=== Provided records ===

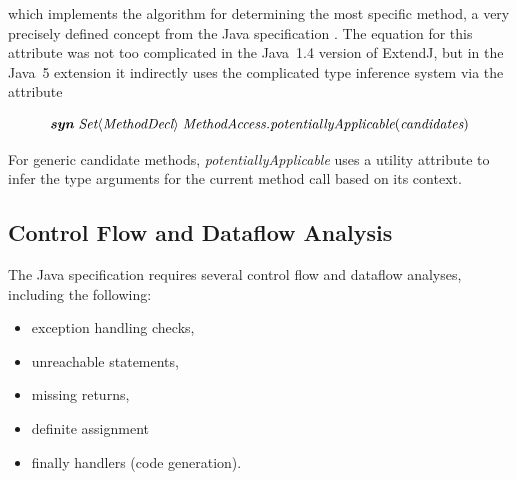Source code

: \documentclass[10pt, twoside, openright]{book}
\begin{document}
\noindent
which implements the algorithm for determining the most specific method, a very precisely
defined concept from the Java specification \cite[\S 15.12.2.5]{jls7}.
The equation for this attribute was not too complicated in the Java~1.4 version of ExtendJ,
but in the Java~5 extension it indirectly uses the complicated type inference system
via the attribute

\begin{equation*}
\textbf{\textit{syn}} \; \textit{Set}\langle\textit{MethodDecl}\rangle \; \textit{MethodAccess.potentiallyApplicable}(\textit{candidates})
\end{equation*}

\noindent
For generic candidate methods, \emph{potentiallyApplicable} uses a utility attribute to infer
the type arguments for the current method call based on its context.

%


\subsection{Control Flow and Dataflow Analysis}

The Java specification requires several control flow and dataflow analyses,
including the following:

\begin{itemize}
  \item exception handling checks,
  \item unreachable statements,
  \item missing returns,
  \item definite assignment
  \item finally handlers (code generation).
\end{itemize}
\end{document}
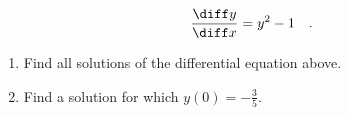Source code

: \begin{equation}\label{eqDFQseparable-yprime=ysquared-1}
\frac{\diff y}{\diff x}= y^2-1\quad .
\end{equation}
\begin{enumerate}
\item \label{problemDFQseparable-yprime=ysquared-1-part1} Find all solutions of the differential equation above.
\item \label{problemDFQseparable-yprime=ysquared-1-part2} Find a solution for which $y(0)=-\frac{3}{5}$.
\end{enumerate}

=== What to work on ===
Gather up every line in the data above that contains the word "type", copying each one.

=== Written reply ===
but in the Java~5 extension it indirectly uses the complicated type inference system
the type arguments for the current method call based on its context.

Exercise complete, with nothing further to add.